BEFORE ITS DESTRUCTION, Homs was a pleasant enough place, a city of roughly eight hundred thousand in the flat interior of Syria’s central valley, but close enough to the foothills of the coastal mountain range to escape the worst of the region’s tremendous summer heat. It was never a spot where tourists tarried very long. Although Homs dated back to before Greek and Roman times, little of the ancient had been preserved, and whatever visitors happened through the town tended to make quickly for Krak des Chevaliers, the famous Crusader castle thirty miles to the west. There was an interesting covered souk in the old city and a graceful if unremarkable old mosque, but otherwise Homs looked much like any other modern Syrian city. A collection of drab and peeling government buildings dominated downtown, surrounded by neighborhoods of five- and six-story apartment buildings; in its outlying districts could be seen the unadorned cinder-block homes and jutting rebar that give so many Middle Eastern suburbs the look of an ongoing construction site, or a recently abandoned one.
Yet, until its demise, Homs had the distinction of being the most religiously diverse city in one of the most religiously mixed countries in the Arab world. Nationally, Syria is composed of about 70 percent Arab Sunni Muslims, 12 percent Alawites—an offshoot of Shia Islam—and a roughly equal percentage of Sunni Kurds; Christians and a number of smaller religious sects make up the rest. At the geographic crossroads of Syria, Homs reflected this ecumenical confluence, with a skyline punctuated not just by the minarets of mosques but also by the steeples of Catholic churches and the domes of Orthodox Christian ones.
This gave Homs a cosmopolitan flavor not readily found elsewhere—so much so that in 1997, the Ibrahims, a Sunni couple, thought nothing of putting their first child, five-year-old Majd, in a private Catholic school. As a result, Majd grew up with mostly Christian friends and a better knowledge of Jesus and the Bible than of Muhammad and the Koran. This didn’t appear to bother Majd’s parents at all. Although raised as Muslims, both were of the nominal variety, with his mother rarely even bothering to wear a head scarf in public and his father dragging himself to the mosque only for funerals.
Such secular liberalism was very much in keeping with the new Syria that Hafez al-Assad sought to shape during his otherwise typically draconian thirty-year dictatorship, a secularism undoubtedly encouraged by his own religious minority status as an Alawite. After his death in 2000, the policy was carried on by his son Bashar, a bland and socially awkward London-trained ophthalmologist. Although Bashar had come to power largely by default—the Assad patriarch had been grooming his eldest son, Bassel, to take over until a fatal car accident in 1994—he proved adroit at projecting a softer, more modern face of Baathism to the outside world, as well as at navigating the tricky currents of Middle Eastern politics. While still publicly vowing to recover the Golan Heights taken by Israel in the 1967 Six-Day War, the younger Assad maintained a tacit détente with Tel Aviv, even pursuing secret negotiations toward a settlement.
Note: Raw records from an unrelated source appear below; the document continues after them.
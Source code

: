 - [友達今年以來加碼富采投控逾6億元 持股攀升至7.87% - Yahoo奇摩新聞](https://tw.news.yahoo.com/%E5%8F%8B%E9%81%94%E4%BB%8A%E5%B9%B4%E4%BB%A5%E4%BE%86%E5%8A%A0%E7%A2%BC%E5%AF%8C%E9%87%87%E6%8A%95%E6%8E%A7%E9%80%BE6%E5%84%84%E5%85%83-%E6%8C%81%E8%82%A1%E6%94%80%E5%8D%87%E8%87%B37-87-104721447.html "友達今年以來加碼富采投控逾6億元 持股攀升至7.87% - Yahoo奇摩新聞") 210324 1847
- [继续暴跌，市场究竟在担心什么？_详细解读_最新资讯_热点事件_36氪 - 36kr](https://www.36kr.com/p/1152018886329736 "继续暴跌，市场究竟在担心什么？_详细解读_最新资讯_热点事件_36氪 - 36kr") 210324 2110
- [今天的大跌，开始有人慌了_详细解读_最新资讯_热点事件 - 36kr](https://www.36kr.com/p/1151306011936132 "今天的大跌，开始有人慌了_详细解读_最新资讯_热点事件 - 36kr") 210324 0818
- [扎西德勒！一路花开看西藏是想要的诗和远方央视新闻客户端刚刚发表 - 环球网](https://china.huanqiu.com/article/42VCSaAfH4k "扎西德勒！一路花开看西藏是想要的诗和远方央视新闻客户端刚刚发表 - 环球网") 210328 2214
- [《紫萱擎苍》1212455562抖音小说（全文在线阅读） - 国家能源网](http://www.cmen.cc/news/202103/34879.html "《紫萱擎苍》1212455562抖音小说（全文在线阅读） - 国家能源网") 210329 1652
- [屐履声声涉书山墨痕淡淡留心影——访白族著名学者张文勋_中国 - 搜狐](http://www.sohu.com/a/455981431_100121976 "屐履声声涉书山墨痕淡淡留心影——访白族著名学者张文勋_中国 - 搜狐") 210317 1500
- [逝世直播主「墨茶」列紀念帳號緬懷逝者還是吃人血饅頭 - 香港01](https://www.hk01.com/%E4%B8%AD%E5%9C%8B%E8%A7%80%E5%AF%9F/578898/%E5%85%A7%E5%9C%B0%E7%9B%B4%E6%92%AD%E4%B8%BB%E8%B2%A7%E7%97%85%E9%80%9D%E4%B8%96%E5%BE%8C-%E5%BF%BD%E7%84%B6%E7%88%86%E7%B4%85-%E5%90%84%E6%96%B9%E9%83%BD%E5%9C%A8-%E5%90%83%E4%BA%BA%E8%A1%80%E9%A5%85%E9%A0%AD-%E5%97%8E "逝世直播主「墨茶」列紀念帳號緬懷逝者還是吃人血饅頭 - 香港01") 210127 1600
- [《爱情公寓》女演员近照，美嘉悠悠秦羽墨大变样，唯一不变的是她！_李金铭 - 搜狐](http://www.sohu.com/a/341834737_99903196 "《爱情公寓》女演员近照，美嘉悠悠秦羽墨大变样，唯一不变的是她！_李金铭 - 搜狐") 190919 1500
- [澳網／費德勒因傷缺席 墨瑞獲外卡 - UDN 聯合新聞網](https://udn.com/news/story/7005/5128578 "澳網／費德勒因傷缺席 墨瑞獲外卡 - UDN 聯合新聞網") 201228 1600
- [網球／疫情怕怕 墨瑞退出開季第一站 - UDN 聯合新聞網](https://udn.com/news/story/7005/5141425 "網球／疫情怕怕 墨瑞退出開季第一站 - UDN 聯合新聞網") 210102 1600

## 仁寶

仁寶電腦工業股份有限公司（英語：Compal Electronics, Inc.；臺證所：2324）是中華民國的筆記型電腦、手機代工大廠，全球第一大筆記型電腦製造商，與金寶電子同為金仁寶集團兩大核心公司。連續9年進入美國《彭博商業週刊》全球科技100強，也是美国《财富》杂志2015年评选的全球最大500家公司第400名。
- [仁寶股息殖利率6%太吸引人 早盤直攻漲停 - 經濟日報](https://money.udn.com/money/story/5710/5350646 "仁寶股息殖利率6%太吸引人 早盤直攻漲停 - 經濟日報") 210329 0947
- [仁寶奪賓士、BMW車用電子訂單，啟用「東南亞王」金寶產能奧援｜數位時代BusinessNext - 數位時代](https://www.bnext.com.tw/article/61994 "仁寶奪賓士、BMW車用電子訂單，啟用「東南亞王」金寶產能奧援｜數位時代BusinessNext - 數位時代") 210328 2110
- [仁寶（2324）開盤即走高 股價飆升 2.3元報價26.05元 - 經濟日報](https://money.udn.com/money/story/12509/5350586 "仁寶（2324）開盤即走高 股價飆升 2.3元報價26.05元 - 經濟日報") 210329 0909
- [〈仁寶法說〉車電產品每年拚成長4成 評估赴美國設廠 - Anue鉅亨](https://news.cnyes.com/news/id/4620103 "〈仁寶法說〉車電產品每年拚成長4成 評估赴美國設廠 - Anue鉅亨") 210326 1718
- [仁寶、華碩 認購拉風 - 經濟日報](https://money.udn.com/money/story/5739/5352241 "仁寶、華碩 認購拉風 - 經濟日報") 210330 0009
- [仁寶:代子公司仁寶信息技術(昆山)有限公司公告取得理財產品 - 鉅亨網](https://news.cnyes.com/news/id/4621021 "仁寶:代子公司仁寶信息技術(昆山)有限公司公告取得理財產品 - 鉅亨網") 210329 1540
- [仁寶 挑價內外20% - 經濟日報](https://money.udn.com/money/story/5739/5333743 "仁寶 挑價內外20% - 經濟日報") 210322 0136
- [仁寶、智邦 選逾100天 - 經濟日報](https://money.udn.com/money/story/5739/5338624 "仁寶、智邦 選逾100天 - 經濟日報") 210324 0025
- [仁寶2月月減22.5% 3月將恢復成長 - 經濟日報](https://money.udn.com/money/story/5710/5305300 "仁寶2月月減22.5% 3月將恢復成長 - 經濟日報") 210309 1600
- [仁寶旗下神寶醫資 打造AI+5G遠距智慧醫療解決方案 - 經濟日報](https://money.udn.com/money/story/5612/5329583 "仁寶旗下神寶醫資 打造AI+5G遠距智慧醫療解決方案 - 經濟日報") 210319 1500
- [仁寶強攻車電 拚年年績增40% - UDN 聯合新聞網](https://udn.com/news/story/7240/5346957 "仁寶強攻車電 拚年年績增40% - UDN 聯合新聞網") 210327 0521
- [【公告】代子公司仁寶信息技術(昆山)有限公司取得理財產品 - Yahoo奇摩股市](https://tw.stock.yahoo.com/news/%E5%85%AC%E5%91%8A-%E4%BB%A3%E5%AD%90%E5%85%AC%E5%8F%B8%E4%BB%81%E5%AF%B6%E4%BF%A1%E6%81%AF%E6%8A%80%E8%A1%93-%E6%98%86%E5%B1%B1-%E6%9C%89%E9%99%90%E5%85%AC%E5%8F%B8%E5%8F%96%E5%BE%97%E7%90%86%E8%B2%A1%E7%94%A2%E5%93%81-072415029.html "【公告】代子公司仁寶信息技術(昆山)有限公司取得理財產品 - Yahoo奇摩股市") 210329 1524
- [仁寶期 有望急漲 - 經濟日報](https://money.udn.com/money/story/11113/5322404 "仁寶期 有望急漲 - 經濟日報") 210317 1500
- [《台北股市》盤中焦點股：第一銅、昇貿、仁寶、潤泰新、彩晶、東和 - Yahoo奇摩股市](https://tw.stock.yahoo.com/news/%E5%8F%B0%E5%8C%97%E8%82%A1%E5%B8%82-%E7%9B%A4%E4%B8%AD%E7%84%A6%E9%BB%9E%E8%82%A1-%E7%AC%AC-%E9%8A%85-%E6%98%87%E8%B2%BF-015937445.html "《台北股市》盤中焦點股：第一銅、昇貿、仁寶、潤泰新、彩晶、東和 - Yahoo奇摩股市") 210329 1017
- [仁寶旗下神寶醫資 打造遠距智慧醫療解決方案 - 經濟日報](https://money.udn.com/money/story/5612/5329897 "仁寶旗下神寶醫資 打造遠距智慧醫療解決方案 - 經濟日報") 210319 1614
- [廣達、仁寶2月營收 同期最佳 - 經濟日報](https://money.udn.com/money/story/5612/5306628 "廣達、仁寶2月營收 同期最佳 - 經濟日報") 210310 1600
By gradually loosening Syria’s hold on neighboring Lebanon—its troops had occupied portions of the country since 1976, and Damascus was a prime supporter of Lebanon’s Hezbollah militia—Bashar was viewed increasingly favorably by the West.
And to a young Majd Ibrahim then coming of age, it increasingly appeared that it was the West where his nation’s future lay. Like other middle-class boys in Homs, he wore Western clothes, listened to Western music, and watched Western videos, but Majd was also afforded a unique window onto the outside world. His father, an electrical engineer, worked at one of the best hotels in Homs, the Safir, and Majd—fascinated by the hotel, with its constant bustle of travelers—made any excuse to visit him as he went about his day. For Majd, the Safir was also a place of reassurance, a reminder that no matter what small deviations Syrian politics might take along the way, he would always be able to inhabit the modern and secular world into which he was born.